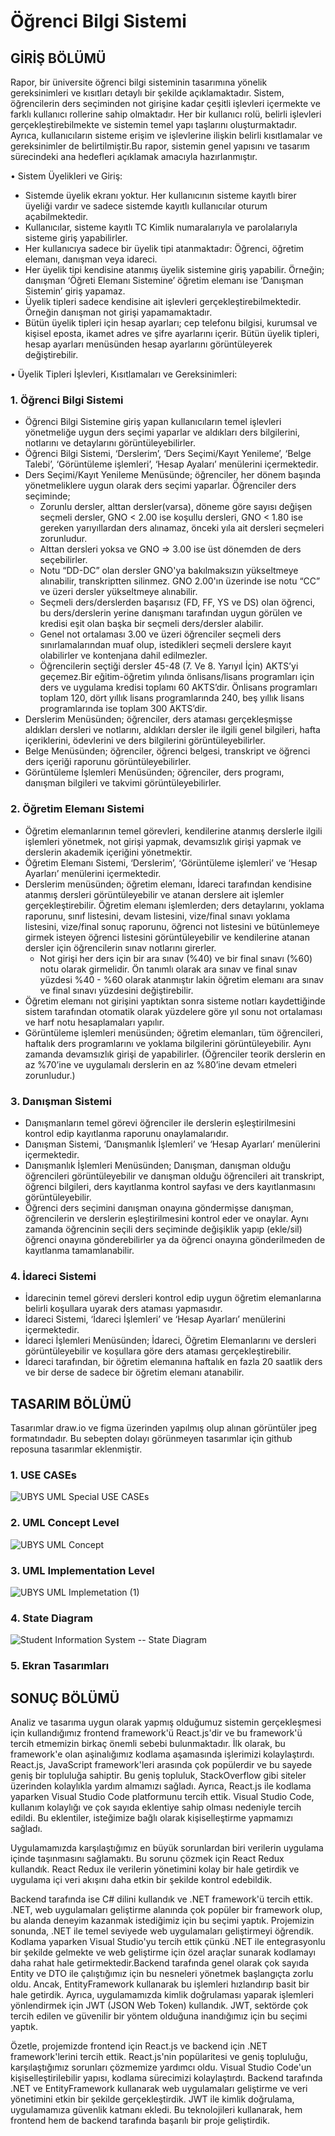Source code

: # Öğrenci Bilgi Sistemi
## GİRİŞ BÖLÜMÜ 
  Rapor, bir üniversite öğrenci bilgi sisteminin tasarımına yönelik gereksinimleri ve kısıtları detaylı bir şekilde açıklamaktadır. Sistem, öğrencilerin ders seçiminden not girişine kadar çeşitli işlevleri içermekte ve farklı kullanıcı rollerine sahip olmaktadır. Her bir kullanıcı rolü, belirli işlevleri gerçekleştirebilmekte ve sistemin temel yapı taşlarını oluşturmaktadır. Ayrıca, kullanıcıların sisteme erişim ve işlevlerine ilişkin belirli kısıtlamalar ve gereksinimler de belirtilmiştir.Bu rapor, sistemin genel yapısını ve tasarım sürecindeki ana hedefleri açıklamak amacıyla hazırlanmıştır. 

•  Sistem Üyelikleri ve Giriş:
   * Sistemde üyelik ekranı yoktur. Her kullanıcının sisteme kayıtlı birer üyeliği vardır ve sadece sistemde kayıtlı kullanıcılar oturum açabilmektedir. 
   * Kullanıcılar, sisteme kayıtlı TC Kimlik numaralarıyla ve parolalarıyla sisteme giriş yapabilirler. 
   * Her kullanıcıya sadece bir üyelik tipi atanmaktadır: Öğrenci, öğretim elemanı, danışman veya idareci. 
   * Her üyelik tipi kendisine atanmış üyelik sistemine giriş yapabilir. Örneğin; danışman ‘Öğreti Elemanı Sistemine’ öğretim elemanı ise ‘Danışman Sistemin’ giriş yapamaz. 
   * Üyelik tipleri sadece kendisine ait işlevleri gerçekleştirebilmektedir. Örneğin danışman not girişi yapamamaktadır. 
   * Bütün üyelik tipleri için hesap ayarları; cep telefonu bilgisi, kurumsal ve kişisel eposta, ikamet adres ve şifre ayarlarını içerir. Bütün üyelik tipleri, hesap ayarları menüsünden hesap ayarlarını görüntüleyerek değiştirebilir.

•  Üyelik Tipleri İşlevleri, Kısıtlamaları ve Gereksinimleri:   

### 1. Öğrenci Bilgi Sistemi 

   * Öğrenci Bilgi Sistemine giriş yapan kullanıcıların temel işlevleri yönetmeliğe uygun ders seçimi yaparlar ve aldıkları ders bilgilerini, notlarını ve detaylarını görüntüleyebilirler. 
   * Öğrenci Bilgi Sistemi, ‘Derslerim’, ‘Ders Seçimi/Kayıt Yenileme’, ‘Belge Talebi’, ‘Görüntüleme işlemleri’, ‘Hesap Ayaları’ menülerini içermektedir. 
   * Ders Seçimi/Kayıt Yenileme Menüsünde; öğrenciler, her dönem başında yönetmeliklere uygun olarak ders seçimi yaparlar. Öğrenciler ders seçiminde; 
     * Zorunlu dersler, alttan dersler(varsa), döneme göre sayısı değişen seçmeli dersler, GNO < 2.00 ise koşullu dersleri, GNO < 1.80 ise gereken yarıyıllardan ders alınamaz, önceki yıla ait dersleri seçmeleri zorunludur. 
     * Alttan dersleri yoksa ve GNO => 3.00 ise üst dönemden de ders seçebilirler.  
     * Notu “DD-DC” olan dersler GNO'ya bakılmaksızın yükseltmeye alınabilir, transkriptten silinmez. GNO 2.00'ın üzerinde ise notu “CC” ve üzeri dersler yükseltmeye alınabilir.  
     * Seçmeli ders/derslerden başarısız (FD, FF, YS ve DS) olan öğrenci, bu ders/derslerin yerine danışmanı tarafından uygun görülen ve kredisi eşit olan başka bir seçmeli ders/dersler alabilir.   
     * Genel not ortalaması 3.00 ve üzeri öğrenciler seçmeli ders sınırlamalarından muaf olup, istedikleri seçmeli derslere kayıt olabilirler ve kontenjana dahil edilmezler.  
     * Öğrencilerin seçtiği dersler 45-48 (7. Ve 8. Yarıyıl İçin) AKTS’yi geçemez.Bir eğitim-öğretim yılında önlisans/lisans programları için ders ve uygulama kredisi toplamı 60 AKTS’dir. Önlisans programları toplam 120, dört yıllık lisans programlarında 240, beş yıllık lisans programlarında ise toplam 300 AKTS’dir.  
   * Derslerim Menüsünden; öğrenciler, ders ataması gerçekleşmişse aldıkları dersleri ve notlarını, aldıkları dersler ile ilgili genel bilgileri, hafta içeriklerini, ödevlerini ve ders bilgilerini görüntüleyebilirler. 
   * Belge Menüsünden; öğrenciler, öğrenci belgesi, transkript ve öğrenci ders içeriği raporunu görüntüleyebilirler.
   * Görüntüleme İşlemleri Menüsünden; öğrenciler, ders programı, danışman bilgileri ve takvimi görüntüleyebilirler.

### 2. Öğretim Elemanı Sistemi 

   * Öğretim elemanlarının temel görevleri, kendilerine atanmış derslerle ilgili işlemleri yönetmek, not girişi yapmak, devamsızlık girişi yapmak ve derslerin akademik içeriğini yönetmektir. 
   * Öğretim Elemanı Sistemi, ‘Derslerim’, ‘Görüntüleme işlemleri’ ve ‘Hesap Ayarları’ menülerini içermektedir. 
   * Derslerim menüsünden; öğretim elemanı, İdareci tarafından kendisine atanmış dersleri görüntüleyebilir ve atanan derslere ait işlemler gerçekleştirebilir. Öğretim elemanı işlemlerden; ders detaylarını, yoklama raporunu, sınıf listesini, devam listesini, 
vize/final sınavı yoklama listesini, vize/final sonuç raporunu, öğrenci not listesini ve bütünlemeye girmek isteyen öğrenci listesini görüntüleyebilir ve kendilerine atanan dersler için öğrencilerin sınav notlarını girerler.  
     - Not girişi her ders için bir ara sınav (%40) ve bir final sınavı (%60) notu olarak girmelidir. Ön tanımlı olarak ara sınav ve final sınav yüzdesi %40 - %60 olarak atanmıştır lakin öğretim elemanı ara sınav ve final sınavı yüzdesini değiştirebilir.  
   * Öğretim elemanı not girişini yaptıktan sonra sisteme notları kaydettiğinde sistem tarafından otomatik olarak yüzdelere göre yıl sonu not ortalaması ve harf notu hesaplamaları yapılır. 
   * Görüntüleme işlemleri menüsünden; öğretim elemanları, tüm öğrencileri, haftalık ders programlarını ve yoklama bilgilerini görüntüleyebilir. Aynı zamanda devamsızlık girişi de yapabilirler. (Öğrenciler teorik derslerin en az %70’ine ve uygulamalı derslerin 
en az %80’ine devam etmeleri zorunludur.)

### 3. Danışman Sistemi 

   * Danışmanların temel görevi öğrenciler ile derslerin eşleştirilmesini kontrol edip kayıtlanma raporunu onaylamalarıdır. 
   * Danışman Sistemi, ‘Danışmanlık İşlemleri’ ve ‘Hesap Ayarları’ menülerini içermektedir. 
   * Danışmanlık İşlemleri Menüsünden; Danışman, danışman olduğu öğrencileri görüntüleyebilir ve danışman olduğu öğrencileri ait transkript, öğrenci bilgileri, ders kayıtlanma kontrol sayfası ve ders kayıtlanmasını görüntüleyebilir.  
   * Öğrenci ders seçimini danışman onayına göndermişse danışman, öğrencilerin ve derslerin eşleştirilmesini kontrol eder ve onaylar. Aynı zamanda öğrencinin seçili ders seçiminde değişiklik yapıp (ekle/sil) öğrenci onayına gönderebilirler ya da öğrenci onayına gönderilmeden de kayıtlanma tamamlanabilir.
     
### 4. İdareci Sistemi  

   * İdarecinin temel görevi dersleri kontrol edip uygun öğretim elemanlarına belirli koşullara uyarak ders ataması yapmasıdır. 
   * İdareci Sistemi, ‘İdareci İşlemleri’ ve ‘Hesap Ayarları’ menülerini içermektedir. 
   * İdareci İşlemleri Menüsünden; İdareci, Öğretim Elemanlarını ve dersleri görüntüleyebilir ve koşullara göre ders ataması gerçekleştirebilir.  
   * İdareci tarafından, bir öğretim elemanına haftalık en fazla 20 saatlik ders ve bir derse de sadece bir öğretim elemanı atanabilir.

## TASARIM BÖLÜMÜ 
Tasarımlar draw.io ve figma üzerinden yapılmış olup alınan görüntüler jpeg formatındadır. Bu sebepten dolayı görünmeyen tasarımlar için github reposuna tasarımlar eklenmiştir.


### 1. USE CASEs

![UBYS UML Special USE CASEs](https://github.com/user-attachments/assets/9739be38-6e30-4be8-bb0f-bb869170b0b3)

### 2. UML Concept Level

![UBYS UML Concept](https://github.com/user-attachments/assets/82bffe1a-80fc-429c-a4c7-e4cfd01d166c)

### 3. UML Implementation Level

![UBYS UML Implemetation (1)](https://github.com/user-attachments/assets/0deb859b-3b98-4f31-a129-d5c2771837b2)

### 4. State Diagram 

![Student Information System -- State Diagram](https://github.com/user-attachments/assets/d6bc1694-2063-4696-a70c-d1bab47e8647)

### 5. Ekran Tasarımları


## SONUÇ BÖLÜMÜ 

  Analiz ve tasarıma uygun olarak yapmış olduğumuz sistemin gerçekleşmesi için kullandığımız frontend framework'ü React.js'dir ve bu framework'ü tercih etmemizin birkaç önemli sebebi bulunmaktadır. İlk olarak, bu framework'e olan aşinalığımız kodlama aşamasında işlerimizi kolaylaştırdı. React.js, JavaScript framework'leri arasında çok popülerdir ve bu sayede geniş bir topluluğa sahiptir. Bu geniş topluluk, StackOverflow gibi siteler üzerinden kolaylıkla yardım almamızı sağladı. Ayrıca, React.js ile kodlama yaparken Visual Studio Code platformunu tercih ettik. Visual Studio Code, kullanım kolaylığı ve çok sayıda eklentiye sahip olması nedeniyle tercih edildi. Bu eklentiler, isteğimize bağlı olarak kişiselleştirme yapmamızı sağladı. 

  Uygulamamızda karşılaştığımız en büyük sorunlardan biri verilerin uygulama içinde taşınmasını sağlamaktı. Bu sorunu çözmek için React Redux kullandık. React Redux ile verilerin yönetimini kolay bir hale getirdik ve uygulama içi veri akışını daha etkin bir şekilde kontrol edebildik. 
  
  Backend tarafında ise C# dilini kullandık ve .NET framework'ü tercih ettik. .NET, web uygulamaları geliştirme alanında çok popüler bir framework olup, bu alanda deneyim kazanmak istediğimiz için bu seçimi yaptık. Projemizin sonunda, .NET ile temel seviyede web 
uygulamaları geliştirmeyi öğrendik. Kodlama yaparken Visual Studio'yu tercih ettik çünkü .NET ile entegrasyonlu bir şekilde gelmekte ve web geliştirme için özel araçlar sunarak kodlamayı daha rahat hale getirmektedir.Backend tarafında genel olarak çok sayıda Entity ve DTO ile çalıştığımız için bu nesneleri yönetmek başlangıçta zorlu oldu. Ancak, EntityFramework kullanarak bu işlemleri hızlandırıp basit bir hale getirdik. Ayrıca, uygulamamızda kimlik doğrulaması yaparak işlemleri yönlendirmek için JWT (JSON Web Token) kullandık. JWT, sektörde çok tercih edilen ve güvenilir bir yöntem olduğuna inandığımız için bu seçimi yaptık. 

  Özetle, projemizde frontend için React.js ve backend için .NET framework'lerini tercih ettik. React.js'nin popülaritesi ve geniş topluluğu, karşılaştığımız sorunları çözmemize yardımcı oldu. Visual Studio Code'un kişiselleştirilebilir yapısı, kodlama sürecimizi kolaylaştırdı. Backend tarafında .NET ve EntityFramework kullanarak web uygulamaları geliştirme ve veri yönetimini etkin bir şekilde gerçekleştirdik. JWT ile kimlik doğrulama, uygulamamıza güvenlik katmanı ekledi. Bu teknolojileri kullanarak, hem frontend hem de backend tarafında başarılı bir proje geliştirdik.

****

[TO DO]:
Take the lines from the start of the material to the line with "sisteme giriş yapabilirler.", both included, and transcribe them exactly without the pictures.

[OUTPUT OF THE TASK]:
Source code

: # Öğrenci Bilgi Sistemi
## GİRİŞ BÖLÜMÜ 
  Rapor, bir üniversite öğrenci bilgi sisteminin tasarımına yönelik gereksinimleri ve kısıtları detaylı bir şekilde açıklamaktadır. Sistem, öğrencilerin ders seçiminden not girişine kadar çeşitli işlevleri içermekte ve farklı kullanıcı rollerine sahip olmaktadır. Her bir kullanıcı rolü, belirli işlevleri gerçekleştirebilmekte ve sistemin temel yapı taşlarını oluşturmaktadır. Ayrıca, kullanıcıların sisteme erişim ve işlevlerine ilişkin belirli kısıtlamalar ve gereksinimler de belirtilmiştir.Bu rapor, sistemin genel yapısını ve tasarım sürecindeki ana hedefleri açıklamak amacıyla hazırlanmıştır. 

•  Sistem Üyelikleri ve Giriş:
   * Sistemde üyelik ekranı yoktur. Her kullanıcının sisteme kayıtlı birer üyeliği vardır ve sadece sistemde kayıtlı kullanıcılar oturum açabilmektedir. 
   * Kullanıcılar, sisteme kayıtlı TC Kimlik numaralarıyla ve parolalarıyla sisteme giriş yapabilirler. 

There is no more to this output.